Doug and Luk call me every morning. Sometimes I am awake and sometimes not. This morning Luk says “Good morning mom!” “I love mom!” “I miss mom!” “One more day!” Doug gets on the phone and tells me that Luk says I’d better take a “shower lay down” before I leave Bangkok for Koh Samui while I still have a bathtub!

Cosmechanics

In front of the Rumburi Esthetique, on Sukhumvit 39, next door to my dentist, a sign offers, at Special Price, Cosmechanic, Face Lift and Anti Wrinkle, Sparkling Face & Pore Treatment, Anti Cellulite & Fluid Drain, Body Slim & Firming, Breast Enlargement & Firming, Massage, Beauty Eyelash Extention, Beauty Ritual Night To Be Indonesian Bride!

The Meaning of Riaproy

Some friends that spent a year in Thailand with the Peace Corps have said there is an additional Thai value that is called “riaproy.” “It means polite and well-mannered; neat. It also means orderly; ready-to-go. Rarely do you see a sloppily-groomed Thai. Daily baths and freshly-laundered and pressed clothes are the norm. Riaproy also refers to polite behavior, and fits with the concept of “jai yen” (cool or calm heart) and the importance of avoiding confrontation, saving face, etc.

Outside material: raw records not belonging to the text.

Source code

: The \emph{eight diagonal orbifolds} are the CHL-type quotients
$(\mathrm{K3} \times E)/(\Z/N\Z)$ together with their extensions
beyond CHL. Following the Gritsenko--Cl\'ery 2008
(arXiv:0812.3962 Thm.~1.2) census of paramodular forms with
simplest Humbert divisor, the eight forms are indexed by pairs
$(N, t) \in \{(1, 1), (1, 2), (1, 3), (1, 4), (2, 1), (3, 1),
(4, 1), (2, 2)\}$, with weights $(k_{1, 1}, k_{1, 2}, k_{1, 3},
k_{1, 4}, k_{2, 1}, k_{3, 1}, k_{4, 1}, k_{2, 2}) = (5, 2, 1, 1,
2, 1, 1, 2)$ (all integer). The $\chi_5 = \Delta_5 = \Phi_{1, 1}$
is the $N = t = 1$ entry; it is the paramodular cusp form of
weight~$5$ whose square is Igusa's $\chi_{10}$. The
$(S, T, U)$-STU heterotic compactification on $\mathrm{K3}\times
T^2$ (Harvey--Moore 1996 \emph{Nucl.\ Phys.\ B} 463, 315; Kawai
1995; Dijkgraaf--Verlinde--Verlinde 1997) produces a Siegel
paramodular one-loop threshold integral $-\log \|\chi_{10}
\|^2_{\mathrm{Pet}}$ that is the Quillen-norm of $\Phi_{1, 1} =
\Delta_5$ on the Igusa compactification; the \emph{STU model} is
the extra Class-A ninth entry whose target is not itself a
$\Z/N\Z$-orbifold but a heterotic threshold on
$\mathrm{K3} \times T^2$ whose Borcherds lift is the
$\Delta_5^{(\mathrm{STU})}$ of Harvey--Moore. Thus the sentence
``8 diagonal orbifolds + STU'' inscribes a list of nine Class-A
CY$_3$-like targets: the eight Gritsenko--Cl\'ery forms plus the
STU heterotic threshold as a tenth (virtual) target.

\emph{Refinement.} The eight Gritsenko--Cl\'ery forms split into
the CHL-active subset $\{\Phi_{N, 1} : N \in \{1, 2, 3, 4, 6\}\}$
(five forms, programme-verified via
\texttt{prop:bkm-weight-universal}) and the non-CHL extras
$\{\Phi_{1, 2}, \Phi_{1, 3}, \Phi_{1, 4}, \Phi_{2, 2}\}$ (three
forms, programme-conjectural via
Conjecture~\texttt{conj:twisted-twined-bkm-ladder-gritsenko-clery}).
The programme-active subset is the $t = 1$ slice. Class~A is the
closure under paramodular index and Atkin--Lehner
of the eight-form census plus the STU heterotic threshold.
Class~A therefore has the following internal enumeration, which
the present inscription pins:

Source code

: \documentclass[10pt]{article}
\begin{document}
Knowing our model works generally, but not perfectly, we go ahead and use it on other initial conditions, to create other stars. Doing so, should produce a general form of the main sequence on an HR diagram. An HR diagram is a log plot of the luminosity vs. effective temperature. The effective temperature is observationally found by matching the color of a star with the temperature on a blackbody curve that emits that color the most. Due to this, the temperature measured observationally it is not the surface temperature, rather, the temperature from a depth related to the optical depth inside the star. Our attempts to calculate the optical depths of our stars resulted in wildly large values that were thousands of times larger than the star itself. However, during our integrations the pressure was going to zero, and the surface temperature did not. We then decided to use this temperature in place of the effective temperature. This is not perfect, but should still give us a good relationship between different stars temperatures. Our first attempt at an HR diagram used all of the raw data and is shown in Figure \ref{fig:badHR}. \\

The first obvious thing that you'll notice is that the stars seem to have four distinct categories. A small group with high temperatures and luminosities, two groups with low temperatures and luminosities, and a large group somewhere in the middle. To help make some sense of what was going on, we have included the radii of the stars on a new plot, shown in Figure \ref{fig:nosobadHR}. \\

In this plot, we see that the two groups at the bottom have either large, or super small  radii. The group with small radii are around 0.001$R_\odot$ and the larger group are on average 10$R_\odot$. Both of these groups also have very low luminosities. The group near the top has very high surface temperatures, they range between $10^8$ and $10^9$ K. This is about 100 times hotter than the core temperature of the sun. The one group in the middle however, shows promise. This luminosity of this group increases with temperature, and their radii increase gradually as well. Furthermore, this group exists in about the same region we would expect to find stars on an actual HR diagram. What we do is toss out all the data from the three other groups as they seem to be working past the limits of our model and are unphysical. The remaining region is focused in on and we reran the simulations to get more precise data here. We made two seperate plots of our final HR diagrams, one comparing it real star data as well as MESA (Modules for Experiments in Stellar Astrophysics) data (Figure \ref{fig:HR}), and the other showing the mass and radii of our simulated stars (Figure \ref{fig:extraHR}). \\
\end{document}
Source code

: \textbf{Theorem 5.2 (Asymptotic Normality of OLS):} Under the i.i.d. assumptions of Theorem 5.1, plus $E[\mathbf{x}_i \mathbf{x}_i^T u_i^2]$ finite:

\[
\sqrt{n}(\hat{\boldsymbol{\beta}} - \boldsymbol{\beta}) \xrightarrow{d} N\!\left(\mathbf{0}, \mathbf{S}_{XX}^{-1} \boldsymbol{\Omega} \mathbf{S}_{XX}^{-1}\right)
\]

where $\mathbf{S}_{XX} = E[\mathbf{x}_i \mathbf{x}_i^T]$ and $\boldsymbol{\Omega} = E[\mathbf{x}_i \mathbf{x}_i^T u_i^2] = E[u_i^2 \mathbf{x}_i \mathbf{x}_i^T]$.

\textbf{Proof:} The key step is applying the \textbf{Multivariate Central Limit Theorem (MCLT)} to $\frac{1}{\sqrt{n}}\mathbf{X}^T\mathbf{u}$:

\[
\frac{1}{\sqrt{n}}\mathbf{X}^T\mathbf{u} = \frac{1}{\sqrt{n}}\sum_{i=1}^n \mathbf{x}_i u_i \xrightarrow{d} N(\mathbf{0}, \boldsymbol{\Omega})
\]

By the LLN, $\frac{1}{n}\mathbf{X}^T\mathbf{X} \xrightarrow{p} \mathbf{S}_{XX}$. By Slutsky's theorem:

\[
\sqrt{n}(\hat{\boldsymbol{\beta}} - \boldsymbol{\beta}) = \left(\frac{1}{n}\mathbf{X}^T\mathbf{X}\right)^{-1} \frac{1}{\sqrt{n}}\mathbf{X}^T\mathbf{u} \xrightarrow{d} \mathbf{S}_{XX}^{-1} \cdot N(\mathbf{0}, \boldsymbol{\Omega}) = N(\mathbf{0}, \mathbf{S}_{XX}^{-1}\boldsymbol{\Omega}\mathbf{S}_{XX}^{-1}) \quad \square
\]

You can see riaproy behavior on public transportation, when adults give their seats to children, and teens and adults give their seats to elderly people (or grey-headed ones like me!) Another example of riaproy might be the beautifully displayed fruits, vegetables and fish in the most ordinary markets. When a Thai person says, “She is riaproy”, it is a compliment. A riaproy person is a good model of behavior and appearance admired by Thai people.”